:: Problem requirements ::
For the entries that follow, produce an exact copy with no pictures in it.

Stored data:
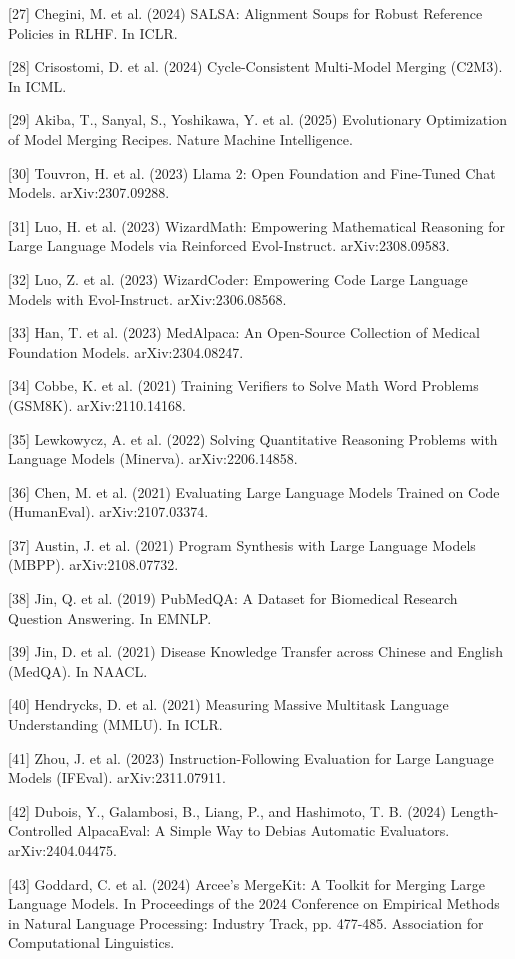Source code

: \documentclass{article}
\begin{document}
{[27] Chegini, M. et al. (2024) SALSA: Alignment Soups for Robust Reference Policies in RLHF. In ICLR.

[28] Crisostomi, D. et al. (2024) Cycle-Consistent Multi-Model Merging (C2M3). In ICML.

[29] Akiba, T., Sanyal, S., Yoshikawa, Y. et al. (2025) Evolutionary Optimization of Model Merging Recipes. Nature Machine Intelligence.

[30] Touvron, H. et al. (2023) Llama 2: Open Foundation and Fine-Tuned Chat Models. arXiv:2307.09288.

[31] Luo, H. et al. (2023) WizardMath: Empowering Mathematical Reasoning for Large Language Models via Reinforced Evol-Instruct. arXiv:2308.09583.

[32] Luo, Z. et al. (2023) WizardCoder: Empowering Code Large Language Models with Evol-Instruct. arXiv:2306.08568.

[33] Han, T. et al. (2023) MedAlpaca: An Open-Source Collection of Medical Foundation Models. arXiv:2304.08247.

[34] Cobbe, K. et al. (2021) Training Verifiers to Solve Math Word Problems (GSM8K). arXiv:2110.14168.

[35] Lewkowycz, A. et al. (2022) Solving Quantitative Reasoning Problems with Language Models (Minerva). arXiv:2206.14858.

[36] Chen, M. et al. (2021) Evaluating Large Language Models Trained on Code (HumanEval). arXiv:2107.03374.

[37] Austin, J. et al. (2021) Program Synthesis with Large Language Models (MBPP). arXiv:2108.07732.

[38] Jin, Q. et al. (2019) PubMedQA: A Dataset for Biomedical Research Question Answering. In EMNLP.

[39] Jin, D. et al. (2021) Disease Knowledge Transfer across Chinese and English (MedQA). In NAACL.

[40] Hendrycks, D. et al. (2021) Measuring Massive Multitask Language Understanding (MMLU). In ICLR.

[41] Zhou, J. et al. (2023) Instruction-Following Evaluation for Large Language Models (IFEval). arXiv:2311.07911.

[42] Dubois, Y., Galambosi, B., Liang, P., and Hashimoto, T. B. (2024) Length-Controlled AlpacaEval: A Simple Way to Debias Automatic Evaluators. arXiv:2404.04475.

[43] Goddard, C. et al. (2024) Arcee’s MergeKit: A Toolkit for Merging Large Language Models. In Proceedings of the 2024 Conference on Empirical Methods in Natural Language Processing: Industry Track, pp. 477-485. Association for Computational Linguistics.  

}
\end{document}
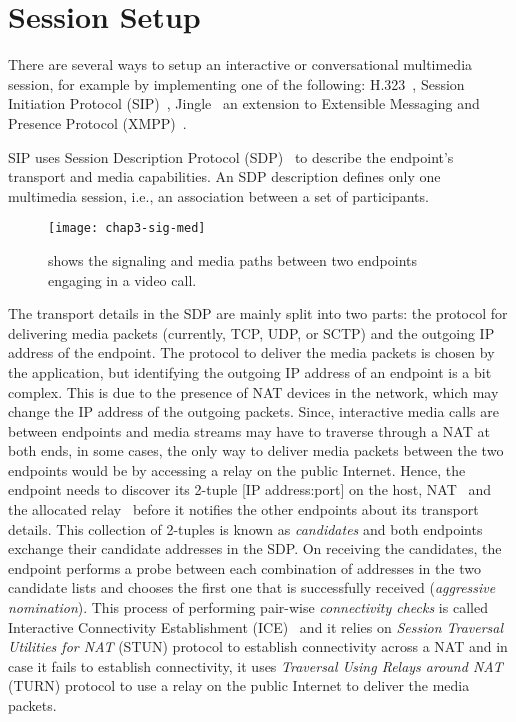 \section{Session Setup}


There are several ways to setup an interactive or conversational multimedia
session, for example by implementing one of the following:
H.323~\cite{H.323}, Session Initiation Protocol (SIP)~\cite{rfc3261},
Jingle~\cite{XEP-0166} an extension to Extensible Messaging and Presence
Protocol (XMPP)~\cite{rfc6120}. 

SIP uses Session Description Protocol (SDP)~\cite{rfc4566} to describe the
endpoint's transport and media capabilities. An SDP description defines only
one multimedia session, i.e., an association between a set of participants.

\begin{figure}[!h]
\centerline{\texttt{[image: chap3-sig-med]}}
\caption{shows the signaling and media paths between two endpoints engaging in
a video call.}
\label{fig:3:sig.media}
\end{figure}


The transport details in the SDP are mainly split into two parts: the protocol
for delivering media packets (currently, TCP, UDP, or SCTP) and the outgoing
IP address of the endpoint. The protocol to deliver the media packets is
chosen by the application, but identifying the outgoing IP address of an
endpoint is a bit complex. This is due to the presence of NAT devices in the
network, which may change the IP address of the outgoing packets. Since,
interactive media calls are between endpoints and media streams may have to
traverse through a NAT at both ends, in some cases, the only way to deliver
media packets between the two endpoints would be by accessing a relay on the
public Internet. Hence, the endpoint needs to discover its 2-tuple [IP
address:port] on the host, NAT~\cite{rfc5389} and the allocated
relay~\cite{rfc5766} before it notifies the other endpoints about its
transport details. This collection of 2-tuples is known as \emph{candidates}
and both endpoints exchange their candidate addresses in the SDP. On receiving
the candidates, the endpoint performs a probe between each combination of
addresses in the two candidate lists and chooses the first one that is
successfully received (\emph{aggressive nomination}). This process of
performing pair-wise \emph{connectivity checks} is called Interactive
Connectivity Establishment (ICE)~\cite{rfc5245, rfc6544} and it relies on
\emph{Session Traversal Utilities for NAT} (STUN) protocol to establish
connectivity across a NAT and in case it fails to establish connectivity, it
uses \emph{Traversal Using Relays around NAT} (TURN) protocol to use a relay
on the public Internet to deliver the media packets.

:: Exercise result ::
Source code

: \documentclass{article}
\begin{document}
{[27] Chegini, M. et al. (2024) SALSA: Alignment Soups for Robust Reference Policies in RLHF. In ICLR.

[28] Crisostomi, D. et al. (2024) Cycle-Consistent Multi-Model Merging (C2M3). In ICML.

[29] Akiba, T., Sanyal, S., Yoshikawa, Y. et al. (2025) Evolutionary Optimization of Model Merging Recipes. Nature Machine Intelligence.

[30] Touvron, H. et al. (2023) Llama 2: Open Foundation and Fine-Tuned Chat Models. arXiv:2307.09288.

[31] Luo, H. et al. (2023) WizardMath: Empowering Mathematical Reasoning for Large Language Models via Reinforced Evol-Instruct. arXiv:2308.09583.

[32] Luo, Z. et al. (2023) WizardCoder: Empowering Code Large Language Models with Evol-Instruct. arXiv:2306.08568.

[33] Han, T. et al. (2023) MedAlpaca: An Open-Source Collection of Medical Foundation Models. arXiv:2304.08247.

[34] Cobbe, K. et al. (2021) Training Verifiers to Solve Math Word Problems (GSM8K). arXiv:2110.14168.

[35] Lewkowycz, A. et al. (2022) Solving Quantitative Reasoning Problems with Language Models (Minerva). arXiv:2206.14858.

[36] Chen, M. et al. (2021) Evaluating Large Language Models Trained on Code (HumanEval). arXiv:2107.03374.

[37] Austin, J. et al. (2021) Program Synthesis with Large Language Models (MBPP). arXiv:2108.07732.

[38] Jin, Q. et al. (2019) PubMedQA: A Dataset for Biomedical Research Question Answering. In EMNLP.

[39] Jin, D. et al. (2021) Disease Knowledge Transfer across Chinese and English (MedQA). In NAACL.

[40] Hendrycks, D. et al. (2021) Measuring Massive Multitask Language Understanding (MMLU). In ICLR.

[41] Zhou, J. et al. (2023) Instruction-Following Evaluation for Large Language Models (IFEval). arXiv:2311.07911.

[42] Dubois, Y., Galambosi, B., Liang, P., and Hashimoto, T. B. (2024) Length-Controlled AlpacaEval: A Simple Way to Debias Automatic Evaluators. arXiv:2404.04475.

[43] Goddard, C. et al. (2024) Arcee’s MergeKit: A Toolkit for Merging Large Language Models. In Proceedings of the 2024 Conference on Empirical Methods in Natural Language Processing: Industry Track, pp. 477-485. Association for Computational Linguistics.  

}
\end{document}
 \section{Session Setup}


There are several ways to setup an interactive or conversational multimedia
session, for example by implementing one of the following:
H.323~\cite{H.323}, Session Initiation Protocol (SIP)~\cite{rfc3261},
Jingle~\cite{XEP-0166} an extension to Extensible Messaging and Presence
Protocol (XMPP)~\cite{rfc6120}. 

SIP uses Session Description Protocol (SDP)~\cite{rfc4566} to describe the
endpoint's transport and media capabilities. An SDP description defines only
one multimedia session, i.e., an association between a set of participants.

\begin{figure}[!h]
\centerline{\texttt{[image: chap3-sig-med]}}
\caption{shows the signaling and media paths between two endpoints engaging in
a video call.}
\label{fig:3:sig.media}
\end{figure}


The transport details in the SDP are mainly split into two parts: the protocol
for delivering media packets (currently, TCP, UDP, or SCTP) and the outgoing
IP address of the endpoint. The protocol to deliver the media packets is
chosen by the application, but identifying the outgoing IP address of an
endpoint is a bit complex. This is due to the presence of NAT devices in the
network, which may change the IP address of the outgoing packets. Since,
interactive media calls are between endpoints and media streams may have to
traverse through a NAT at both ends, in some cases, the only way to deliver
media packets between the two endpoints would be by accessing a relay on the
public Internet. Hence, the endpoint needs to discover its 2-tuple [IP
address:port] on the host, NAT~\cite{rfc5389} and the allocated
relay~\cite{rfc5766} before it notifies the other endpoints about its
transport details. This collection of 2-tuples is known as \emph{candidates}
and both endpoints exchange their candidate addresses in the SDP. On receiving
the candidates, the endpoint performs a probe between each combination of
addresses in the two candidate lists and chooses the first one that is
successfully received (\emph{aggressive nomination}). This process of
performing pair-wise \emph{connectivity checks} is called Interactive
Connectivity Establishment (ICE)~\cite{rfc5245, rfc6544} and it relies on
\emph{Session Traversal Utilities for NAT} (STUN) protocol to establish
connectivity across a NAT and in case it fails to establish connectivity, it
uses \emph{Traversal Using Relays around NAT} (TURN) protocol to use a relay
on the public Internet to deliver the media packets.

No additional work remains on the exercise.